This research is based on a series of experimental experiments (case series). This study was conducted at The Haji Adam Malik Hospital Medan and has gained Ethical Clearance from The Ethics Committee of the Faculty of Medicine USU. The population of this study was patients who had performed abdominal CT-Scan examinations in 2020 to 2021 and the CT-Scan results were stored in the database. The subjects of the study were a portion of the population that met the following inclusion and exclusion criteria. Inclusion criteria were patients aged 17-60 years who had performed abdominal CT-Scan examination and the result was a normal kidney characterized by normal kidney function and normal kidney volume, and patients with creatinine / GFR medical record data within normal limits. The normal limit of creatinine is 0,8-1,2 mg/dL. Exclusion criteria are patients who have kidneys with primary and secondary anatomical / morphological abnormalities (size, mass, hydronephrosis, cysts, stones, abscesses, depressed / pushed and others) that result in changes in kidney size / volume, creatinine or GFR beyond normal limits, patients with CT-scan results can not / difficult to evaluate (artifacts, massive movements of patients) and patients with incomplete, missing or inaccessible medical record data. The sample size was calculated by numerical comparative analytical research formula against two unpaired groups with a total sample of 90 people. Sampling techniques will be performed non-probability sampling namely with the technique consecutive sampling where samples are taken sequentially according to inclusion and exclusion criteria until the minimum size is met.

Results

Subyek this study amounted to 90 people, with patients aged 18-30 years amounted to 10 people (11.1%), patients aged 31-40 years amounted to 21 people (23.3%), patients aged 41-50 years amounted to 32 people (35.6%) and patients aged 51-60 years amounted to 27 people (30%). The number of male patients amounted to 44 people (48.9%) and female patients amounted to 46 people (51.1%).

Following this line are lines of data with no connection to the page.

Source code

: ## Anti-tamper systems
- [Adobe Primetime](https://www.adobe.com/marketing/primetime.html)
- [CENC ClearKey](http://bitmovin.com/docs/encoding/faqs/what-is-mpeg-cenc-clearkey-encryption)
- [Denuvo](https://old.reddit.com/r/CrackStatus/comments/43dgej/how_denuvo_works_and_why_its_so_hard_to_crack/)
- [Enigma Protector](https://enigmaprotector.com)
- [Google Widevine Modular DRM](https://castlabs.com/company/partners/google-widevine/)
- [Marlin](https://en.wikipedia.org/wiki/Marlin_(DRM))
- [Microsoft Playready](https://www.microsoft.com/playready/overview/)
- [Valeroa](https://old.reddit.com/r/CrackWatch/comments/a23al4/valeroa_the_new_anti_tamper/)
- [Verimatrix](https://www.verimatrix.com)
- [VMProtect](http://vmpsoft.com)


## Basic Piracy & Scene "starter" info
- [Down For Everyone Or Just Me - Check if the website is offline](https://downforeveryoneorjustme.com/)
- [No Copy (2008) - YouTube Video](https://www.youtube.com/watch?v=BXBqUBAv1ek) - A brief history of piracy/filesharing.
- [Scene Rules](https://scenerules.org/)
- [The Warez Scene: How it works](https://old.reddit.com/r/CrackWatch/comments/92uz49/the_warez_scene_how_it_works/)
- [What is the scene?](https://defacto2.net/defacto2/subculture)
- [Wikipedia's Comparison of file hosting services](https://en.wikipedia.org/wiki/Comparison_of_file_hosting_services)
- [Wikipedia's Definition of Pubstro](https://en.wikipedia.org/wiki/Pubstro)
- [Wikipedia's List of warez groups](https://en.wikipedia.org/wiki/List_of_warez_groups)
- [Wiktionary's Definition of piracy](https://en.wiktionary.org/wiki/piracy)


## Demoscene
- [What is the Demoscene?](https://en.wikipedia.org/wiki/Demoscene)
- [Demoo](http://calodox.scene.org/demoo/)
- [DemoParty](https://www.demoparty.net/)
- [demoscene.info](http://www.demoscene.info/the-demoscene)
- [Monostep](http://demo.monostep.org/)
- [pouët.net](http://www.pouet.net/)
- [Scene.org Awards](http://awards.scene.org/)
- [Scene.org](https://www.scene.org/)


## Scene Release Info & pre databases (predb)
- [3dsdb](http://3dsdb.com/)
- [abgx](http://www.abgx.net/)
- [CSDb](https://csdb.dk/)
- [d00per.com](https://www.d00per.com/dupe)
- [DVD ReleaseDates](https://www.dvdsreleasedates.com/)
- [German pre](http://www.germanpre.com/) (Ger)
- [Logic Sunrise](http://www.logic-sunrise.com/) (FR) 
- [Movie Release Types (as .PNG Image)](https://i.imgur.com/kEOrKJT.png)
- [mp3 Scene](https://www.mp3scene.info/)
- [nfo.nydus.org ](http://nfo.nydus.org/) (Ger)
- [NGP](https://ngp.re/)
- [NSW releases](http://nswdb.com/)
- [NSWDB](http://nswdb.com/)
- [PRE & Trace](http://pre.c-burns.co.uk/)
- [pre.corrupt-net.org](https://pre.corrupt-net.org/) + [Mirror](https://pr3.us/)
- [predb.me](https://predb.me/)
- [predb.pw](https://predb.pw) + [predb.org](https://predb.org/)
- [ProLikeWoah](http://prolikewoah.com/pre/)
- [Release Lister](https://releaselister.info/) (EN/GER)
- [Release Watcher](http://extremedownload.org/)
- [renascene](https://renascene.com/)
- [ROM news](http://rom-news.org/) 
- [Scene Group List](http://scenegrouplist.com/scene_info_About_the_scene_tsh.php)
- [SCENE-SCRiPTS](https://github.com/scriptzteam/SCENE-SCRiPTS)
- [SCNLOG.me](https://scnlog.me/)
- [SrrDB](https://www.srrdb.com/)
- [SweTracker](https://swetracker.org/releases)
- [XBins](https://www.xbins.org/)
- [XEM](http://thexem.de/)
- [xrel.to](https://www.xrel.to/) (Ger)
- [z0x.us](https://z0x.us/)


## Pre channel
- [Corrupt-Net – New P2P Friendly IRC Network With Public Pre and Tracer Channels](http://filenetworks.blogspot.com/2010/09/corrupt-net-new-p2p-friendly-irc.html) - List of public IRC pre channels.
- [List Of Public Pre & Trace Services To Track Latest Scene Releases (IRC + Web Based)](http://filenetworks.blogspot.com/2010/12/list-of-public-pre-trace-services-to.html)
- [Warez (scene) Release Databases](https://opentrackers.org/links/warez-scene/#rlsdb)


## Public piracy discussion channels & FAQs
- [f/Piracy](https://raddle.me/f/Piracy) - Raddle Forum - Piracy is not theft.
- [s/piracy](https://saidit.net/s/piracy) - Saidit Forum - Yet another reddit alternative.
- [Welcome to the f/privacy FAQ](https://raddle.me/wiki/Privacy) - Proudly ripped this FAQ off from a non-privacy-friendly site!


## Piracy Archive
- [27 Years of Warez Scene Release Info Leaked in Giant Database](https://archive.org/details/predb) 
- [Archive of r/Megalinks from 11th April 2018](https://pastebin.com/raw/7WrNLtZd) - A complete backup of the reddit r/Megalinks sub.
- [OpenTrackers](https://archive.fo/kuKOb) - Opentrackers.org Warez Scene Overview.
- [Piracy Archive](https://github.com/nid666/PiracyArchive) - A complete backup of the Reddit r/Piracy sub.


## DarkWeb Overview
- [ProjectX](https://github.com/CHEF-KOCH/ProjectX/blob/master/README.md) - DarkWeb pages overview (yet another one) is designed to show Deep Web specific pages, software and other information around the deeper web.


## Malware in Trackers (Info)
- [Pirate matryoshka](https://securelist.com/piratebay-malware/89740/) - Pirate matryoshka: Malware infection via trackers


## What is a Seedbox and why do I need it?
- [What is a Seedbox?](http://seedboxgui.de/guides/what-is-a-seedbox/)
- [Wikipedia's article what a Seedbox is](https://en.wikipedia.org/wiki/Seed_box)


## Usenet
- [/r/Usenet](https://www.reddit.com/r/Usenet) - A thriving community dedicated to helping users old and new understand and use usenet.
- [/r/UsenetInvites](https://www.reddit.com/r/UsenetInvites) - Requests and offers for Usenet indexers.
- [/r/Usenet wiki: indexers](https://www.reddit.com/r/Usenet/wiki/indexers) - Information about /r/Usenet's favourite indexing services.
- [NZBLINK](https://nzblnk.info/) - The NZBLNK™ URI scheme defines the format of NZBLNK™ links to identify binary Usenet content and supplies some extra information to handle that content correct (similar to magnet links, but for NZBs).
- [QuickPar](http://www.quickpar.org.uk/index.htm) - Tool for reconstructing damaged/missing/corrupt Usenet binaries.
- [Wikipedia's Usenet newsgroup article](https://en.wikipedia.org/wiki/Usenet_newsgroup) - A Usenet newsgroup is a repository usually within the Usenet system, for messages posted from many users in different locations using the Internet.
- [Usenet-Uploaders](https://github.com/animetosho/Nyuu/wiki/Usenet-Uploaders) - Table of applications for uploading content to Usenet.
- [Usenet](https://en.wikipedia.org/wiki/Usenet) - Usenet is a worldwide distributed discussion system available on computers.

Table 1. Demographic data of participants.

Demographic Data n %
Age
18-30 10 11.1
31-40 21 23.3
41-50 32 35.6
51-60 27 30
Gender
Males 44 48.9
Females 46 51.1

In addition, the analysis was also conducted to determine the uniformity between the two readers (R1 = researcher; R2 = comparator) CT-Scan results using the Kappa test.

Table 2. Result of CT-Scan reading uniformity analysis of kidney volume.

Variables Mean SD Median Min Max Kappa P-value
Right Kidney R1 167.92 46.48 163.2 83.57 335.48 0.787a <0.001a
Right Kidney R2 167.99 46.37 164.12 83.57 335.48
Left Kidney R1 175.45 46.61 174.07 87.98 323.81 0.809a <0.001a
Left Kidney R2 175.48 46.57 174.07 87.98 323.81
Total Kidney R1 343.37 88.93 337.95 186.24 632.92 0.642a <0.001a
Total Kidney R2 343.46 88.76 337.15 184.31 629.32

aKappa Test

Based on the table above, the analysis using the Kappa test is known that the uniformity or consistency of the right kidney volume reading between two readers is considered significant (P < 0.001) with a good degree of uniformity or consistency ( P = 0.787), it is also known that the uniformity or consistency of the left kidney volume reading between two readers is the degree of uniformity or consistency was very good (P = 0.809), and the last known result of uniformity or consistency of the total volume of both kidneys between the two readers was assessed as significant (P < 0.001) with the degree uniformity or consistency is good (P = 0.642).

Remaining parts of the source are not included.